Simultaneous calculation on CPU-only nodes and CPU/GPU node (with or without rCUDA)

From: Benjamin Merget (
Date: Thu May 24 2012 - 04:51:06 CDT

Hi @all,

We are running a cluster with 4 24-core CPU-only nodes and recently
bought a a GPU/CPU node with 4 Tesla cards and 8 CPU cores. All machines
are running the Precise Pangolin (64-bit Server) and our queueing system
is Torque 3.0.4.

Since I wanted to make use of the GPUs, I built an MPI-CUDA version of
NAMD. My problem is, however, when I try submit a job to all resources,
it crashes with the fatal error:

CUDA error in cudaGetDeviceCount on Pe XX (nodeXX): no CUDA-capable
device is detected

And this for each process on each CPU-only node...

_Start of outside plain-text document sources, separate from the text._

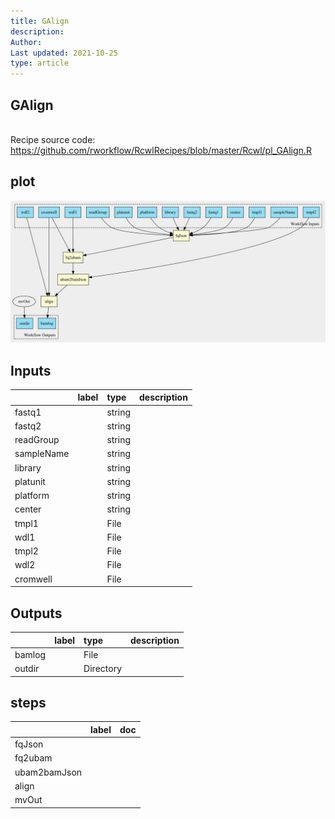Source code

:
 ```yaml
---
title: GAlign
description: 
Author: 
Last updated: 2021-10-25
type: article
---
```

## GAlign
<br>Recipe source code: <https://github.com/rworkflow/RcwlRecipes/blob/master/Rcwl/pl_GAlign.R>
## plot
![## GAlign](/plots/GAlign.svg)
## Inputs
|           |label |type   |description  |
|:----------|:-----|:------|:------------|
|fastq1     |      |string |  |
|fastq2     |      |string |  |
|readGroup  |      |string |  |
|sampleName |      |string |  |
|library    |      |string |  |
|platunit   |      |string |  |
|platform   |      |string |  |
|center     |      |string |  |
|tmpl1      |      |File   |  |
|wdl1       |      |File   |  |
|tmpl2      |      |File   |  |
|wdl2       |      |File   |  |
|cromwell   |      |File   |  |
## Outputs
|       |label        |type      |description  |
|:------|:------------|:---------|:------------|
|bamlog |  |File      |  |
|outdir |  |Directory |  |
## steps
|             |label        |doc          |
|:------------|:------------|:------------|
|fqJson       |  |  |
|fq2ubam      |  |  |
|ubam2bamJson |  |  |
|align        |  |  |
|mvOut        |  |  |

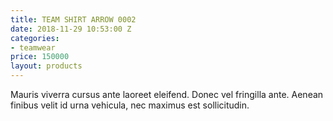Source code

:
 ```yaml
---
title: TEAM SHIRT ARROW 0002
date: 2018-11-29 10:53:00 Z
categories:
- teamwear
price: 150000
layout: products
---
```


Mauris viverra cursus ante laoreet eleifend. Donec vel fringilla ante. Aenean finibus velit id urna vehicula, nec maximus est sollicitudin.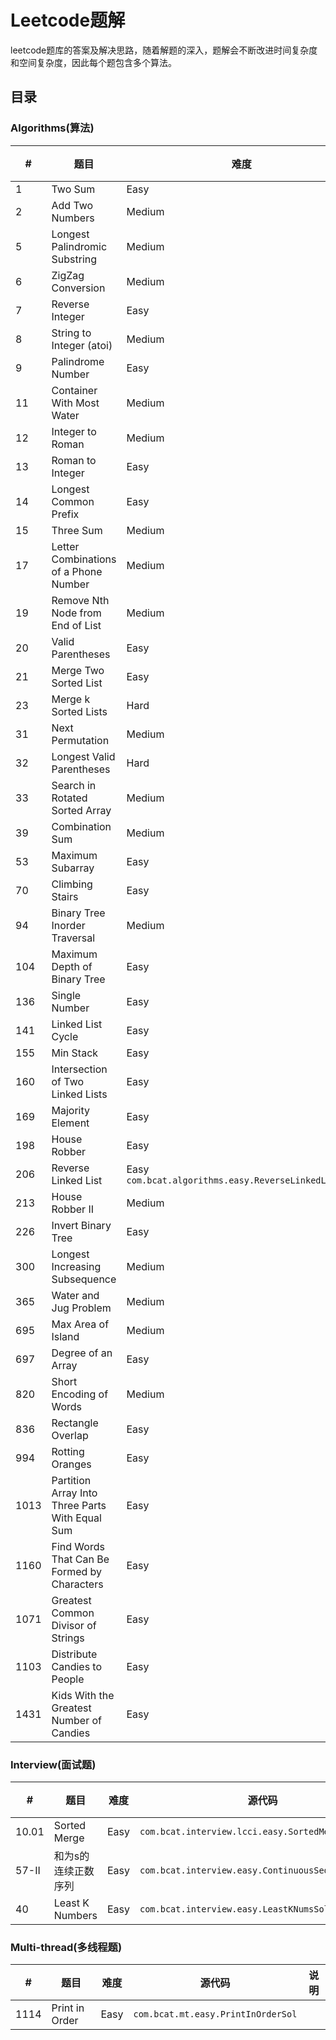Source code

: # Leetcode题解

leetcode题库的答案及解决思路，随着解题的深入，题解会不断改进时间复杂度和空间复杂度，因此每个题包含多个算法。

## 目录

### Algorithms(算法)

|   #   |      题目     |  难度 |     源代码       |     说明     |  
|-------|---------------|------|-----------------|--------------|
|1  | Two Sum | Easy | ```com.bcat.algorithms.easy.TwoSumSol``` |  |
|2  | Add Two Numbers | Medium | ```com.bcat.algorithms.medium.AddTwoNumbersSol```|  |
|5  | Longest Palindromic Substring | Medium | ```com.bcat.algorithms.medium.LongestPalindromSol```|  |  
|6  | ZigZag Conversion | Medium | ```com.bcat.algorithms.medium.ZigZagConversionSol```|  |
|7  | Reverse Integer   | Easy |```com.bcat.algorithms.easy.ReverseIntegerSol```|  |  
|8  |String to Integer (atoi) | Medium | ```com.bcat.algorithms.medium.StringToIntegerSol```|  |  
|9  | Palindrome Number | Easy | ```com.bcat.algorithms.easy.PalindromNumberSol```|  |  
|11 | Container With Most Water | Medium | ```com.bcat.algorithms.medium.ContainerWithMostWaterSol``` |  |
|12 | Integer to Roman | Medium | ```com.bcat.algorithms.medium.Int2RomanSol```|  |
|13 | Roman to Integer | Easy | ```com.bcat.algorithms.easy.Roman2IntSol``` |  |
|14 | Longest Common Prefix | Easy | ```com.bcat.algorithms.easy.LongestCommonPrefixSol``` |  |  
|15 | Three Sum | Medium | ```com.bcat.algorithms.medium.ThreeSumSol``` |  |
|17 | Letter Combinations of a Phone Number | Medium | ```com.bcat.algorithms.medium.LetterCombinationsOfaPhoneNumberSol``` |  |
|19 | Remove Nth Node from End of List | Medium | ```com.bcat.algorithms.medium.RmNthNodeFromEndOfListSol``` |  |  
|20 | Valid Parentheses | Easy | ```com.bcat.algorithms.easy.ValidParenthesesSol``` |  |
|21 | Merge Two Sorted List | Easy | ```com.bcat.algorithms.easy.MergeTwoSortedListsSol``` |  |
|23 | Merge k Sorted Lists | Hard |   ```com.bcat.algorithms.hard.MergekSortedListsSol``` |  |  
|31 | Next Permutation | Medium | ```com.bcat.algorithms.medium.NextPermutationSol``` |  |
|32 | Longest Valid Parentheses | Hard | ```com.bcat.algorithms.hard.LongestValidParenthesesSol``` |  |  
|33 | Search in Rotated Sorted Array | Medium | ```com.bcat.algorithms.medium.SearchInRotatedSortedArraySol``` |  |
|39 | Combination Sum | Medium | ```com.bcat.algorithms.medium.CombinationSumSol``` |  |  
|53 | Maximum Subarray | Easy | ```com.bcat.algorithms.easy.MaximumSubarraySol``` |  |  
|70 | Climbing Stairs | Easy | ```com.bcat.algorithms.easy.ClimbingStairsSol``` |  |  
|94 | Binary Tree Inorder Traversal | Medium | ```com.bcat.algorithms.medium.BinaryTreeInorderTraversalSol``` |  |
|104 | Maximum Depth of Binary Tree | Easy | ```com.bcat.algorithms.easy.MaximumDepthOfBinaryTreeSol``` |  |  
|136 | Single Number | Easy | ```com.bcat.algorithms.easy.SingleNumberSol``` |  |  
|141 | Linked List Cycle | Easy | ```com.bcat.algorithms.easy.LinkedListCycleSol``` |  |  
|155 | Min Stack | Easy | ```com.bcat.algorithms.easy.MinStackSol``` |  |  
|160 | Intersection of Two Linked Lists | Easy | ```com.bcat.algorithms.easy.IntersectionOfTwoLinkedListsSol``` |  |  
|169 | Majority Element | Easy | ```com.bcat.algorithms.easy.MajorityElementSol``` |  |
|198 | House Robber | Easy | ```com.bcat.algorithms.easy.HouseRobberSol``` |  |   
|206 | Reverse Linked List | Easy ```com.bcat.algorithms.easy.ReverseLinkedListSol``` |  |  
|213 | House Robber II | Medium | ```com.bcat.algorithms.medium.CycleHouseRobberSol``` |  |   
|226 | Invert Binary Tree | Easy | ```com.bcat.algorithms.easy.InvertBinaryTreeSol``` |  |  
|300 | Longest Increasing Subsequence | Medium | ```com.bcat.algorithms.medium.LongestIncreasingSubsequenceSol``` |  |  
|365 | Water and Jug Problem | Medium | ```com.bcat.algorithms.medium.WaterAndJugProblemSol``` |  |  
|695 | Max Area of Island | Medium | ```com.bcat.algorithms.medium.MaxAreaOfIslandSol``` |  |  
|697 | Degree of an Array | Easy | ```com.bcat.algorithms.easy.DegreeOfAnArraySol``` |  |  
|820 | Short Encoding of Words | Medium | ```com.bcat.algorithms.medium.ShortEncodingOfWordsSol``` |  |  
|836 | Rectangle Overlap | Easy | ```com.bcat.algorithms.easy.RectangleOverlapSol``` |  |  
|994 | Rotting Oranges | Easy | ```com.bcat.algorithms.easy.RottingOrangesSol``` |  |
|1013 | Partition Array Into Three Parts With Equal Sum | Easy | ```com.bcat.algorithms.easy.PartitionArrayIntoThreePartsWithEqualSumSol``` |  |
|1160 | Find Words That Can Be Formed by Characters | Easy | ```com.bcat.algorithms.easy.FindWordsThatCanBeFormedByCharactersSol``` |  |  
|1071 | Greatest Common Divisor of Strings | Easy | ```com.bcat.algorithms.easy.GreatestCommonDivisorOfStringsSol``` |  |  
|1103 | Distribute Candies to People | Easy | ```com.bcat.algorithms.easy.DistributeCandies2PeopleSol``` |  |  
|1431 | Kids With the Greatest Number of Candies | Easy | ```com.bcat.algorithms.easy.KidsWithTheGreatestNumOfCandiesSol``` |  |  

### Interview(面试题)  

|   #   |      题目     |  难度 |     源代码       |     说明     |  
|-------|---------------|------|-----------------|--------------|
|10.01 | Sorted Merge | Easy | ```com.bcat.interview.lcci.easy.SortedMergeSol``` |  |
|57-II | 和为s的连续正数序列 | Easy | ```com.bcat.interview.easy.ContinuousSequenceSumSol``` |  |
|40    | Least K Numbers | Easy | ```com.bcat.interview.easy.LeastKNumsSol``` |  |  

### Multi-thread(多线程题)  

|   #   |      题目     |  难度 |     源代码       |     说明     |  
|-------|---------------|------|-----------------|--------------|  
| 1114 | Print in Order | Easy | ```com.bcat.mt.easy.PrintInOrderSol``` |  |  
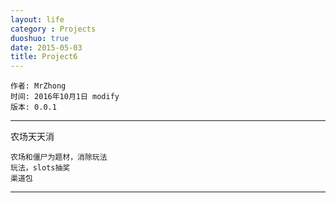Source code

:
 ```yaml
---
layout: life
category : Projects
duoshuo: true
date: 2015-05-03
title: Project6
---
```


	作者: MrZhong
	时间: 2016年10月1日 modify
	版本: 0.0.1

-----------

农场天天消
	
	农场和僵尸为题材，消除玩法
	玩法，slots抽奖
	渠道包

**************

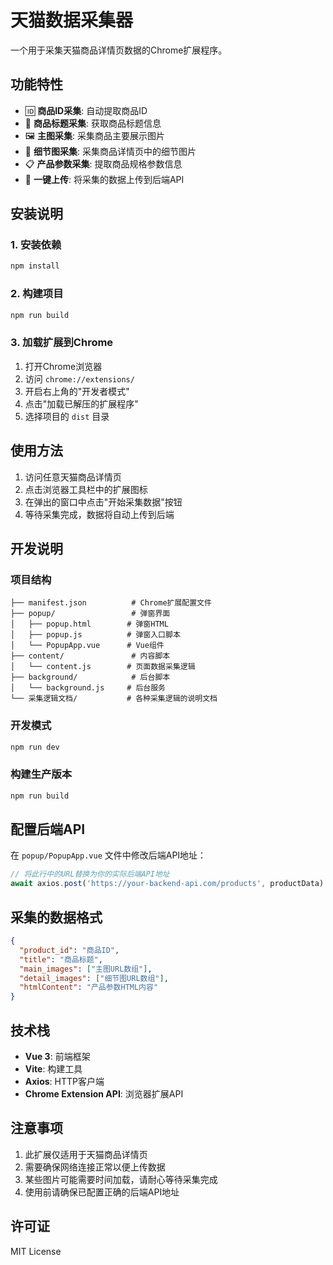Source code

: # 天猫数据采集器

一个用于采集天猫商品详情页数据的Chrome扩展程序。

## 功能特性

- 🆔 **商品ID采集**: 自动提取商品ID
- 📝 **商品标题采集**: 获取商品标题信息
- 🖼️ **主图采集**: 采集商品主要展示图片
- 📸 **细节图采集**: 采集商品详情页中的细节图片
- 📋 **产品参数采集**: 提取商品规格参数信息
- 🚀 **一键上传**: 将采集的数据上传到后端API

## 安装说明

### 1. 安装依赖
```bash
npm install
```

### 2. 构建项目
```bash
npm run build
```

### 3. 加载扩展到Chrome
1. 打开Chrome浏览器
2. 访问 `chrome://extensions/`
3. 开启右上角的"开发者模式"
4. 点击"加载已解压的扩展程序"
5. 选择项目的 `dist` 目录

## 使用方法

1. 访问任意天猫商品详情页
2. 点击浏览器工具栏中的扩展图标
3. 在弹出的窗口中点击"开始采集数据"按钮
4. 等待采集完成，数据将自动上传到后端

## 开发说明

### 项目结构
```
├── manifest.json          # Chrome扩展配置文件
├── popup/                 # 弹窗界面
│   ├── popup.html        # 弹窗HTML
│   ├── popup.js          # 弹窗入口脚本
│   └── PopupApp.vue      # Vue组件
├── content/               # 内容脚本
│   └── content.js        # 页面数据采集逻辑
├── background/            # 后台脚本
│   └── background.js     # 后台服务
└── 采集逻辑文档/           # 各种采集逻辑的说明文档
```

### 开发模式
```bash
npm run dev
```

### 构建生产版本
```bash
npm run build
```

## 配置后端API

在 `popup/PopupApp.vue` 文件中修改后端API地址：

```javascript
// 将此行中的URL替换为你的实际后端API地址
await axios.post('https://your-backend-api.com/products', productData)
```

## 采集的数据格式

```json
{
  "product_id": "商品ID",
  "title": "商品标题",
  "main_images": ["主图URL数组"],
  "detail_images": ["细节图URL数组"],
  "htmlContent": "产品参数HTML内容"
}
```

## 技术栈

- **Vue 3**: 前端框架
- **Vite**: 构建工具
- **Axios**: HTTP客户端
- **Chrome Extension API**: 浏览器扩展API

## 注意事项

1. 此扩展仅适用于天猫商品详情页
2. 需要确保网络连接正常以便上传数据
3. 某些图片可能需要时间加载，请耐心等待采集完成
4. 使用前请确保已配置正确的后端API地址

## 许可证

MIT License
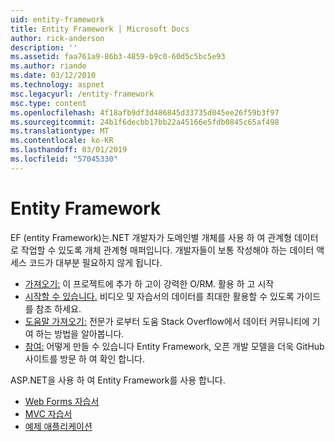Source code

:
 ```yaml
---
uid: entity-framework
title: Entity Framework | Microsoft Docs
author: rick-anderson
description: ''
ms.assetid: faa761a9-86b3-4859-b9c0-60d5c5bc5e93
ms.author: riande
ms.date: 03/12/2010
ms.technology: aspnet
msc.legacyurl: /entity-framework
msc.type: content
ms.openlocfilehash: 4f18afb9df3d486845d33735d045ee26f59b3f97
ms.sourcegitcommit: 24b1f6decbb17bb22a45166e5fdb0845c65af498
ms.translationtype: MT
ms.contentlocale: ko-KR
ms.lasthandoff: 03/01/2019
ms.locfileid: "57045330"
---
```

<a name="entity-framework"></a>Entity Framework
====================
EF (entity Framework)는.NET 개발자가 도메인별 개체를 사용 하 여 관계형 데이터로 작업할 수 있도록 개체 관계형 매퍼입니다. 개발자들이 보통 작성해야 하는 데이터 액세스 코드가 대부분 필요하지 않게 됩니다.


- [가져오기:](https://msdn.com/data/ee712906) 이 프로젝트에 추가 하 고이 강력한 O/RM. 활용 하 고 시작
- [시작할 수 있습니다.](https://msdn.com/data/ee712907) 비디오 및 자습서의 데이터를 최대한 활용할 수 있도록 가이드를 참조 하세요.
- [도움말 가져오기:](https://msdn.com/data/hh913619) 전문가 로부터 도움 Stack Overflow에서 데이터 커뮤니티에 기여 하는 방법을 알아봅니다.
- [참여:](https://github.com/aspnet/EntityFramework6) 어떻게 만들 수 있습니다 Entity Framework, 오픈 개발 모델을 더욱 GitHub 사이트를 방문 하 여 확인 합니다.


ASP.NET을 사용 하 여 Entity Framework를 사용 합니다.

- [Web Forms 자습서](web-forms/overview/older-versions-getting-started/getting-started-with-ef/the-entity-framework-and-aspnet-getting-started-part-1.md)
- [MVC 자습서](mvc/overview/getting-started/getting-started-with-ef-using-mvc/creating-an-entity-framework-data-model-for-an-asp-net-mvc-application.md)
- [예제 애플리케이션](https://webpifeed.blob.core.windows.net/webpifeed/Partners/ASP.NET%20MVC%20Application%20Using%20Entity%20Framework%20Code%20First.zip)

Is there a way to tell NAMD not to look for CUDA devices on the CPU
nodes (since there obviously are none), but instead only use the GPUs of
our CPU/GPU node, so that I could use all CPU nodes and the GPU node

I recently read about remote CUDA (rCUDA). This way, the each CPU-only
node could utilize the 4 Tesla cards on the GPU node remotely as well
through Ethernet or InfiniBand. Might this be a solution, or is there a
much simpler way and I just don't see the forest for the trees?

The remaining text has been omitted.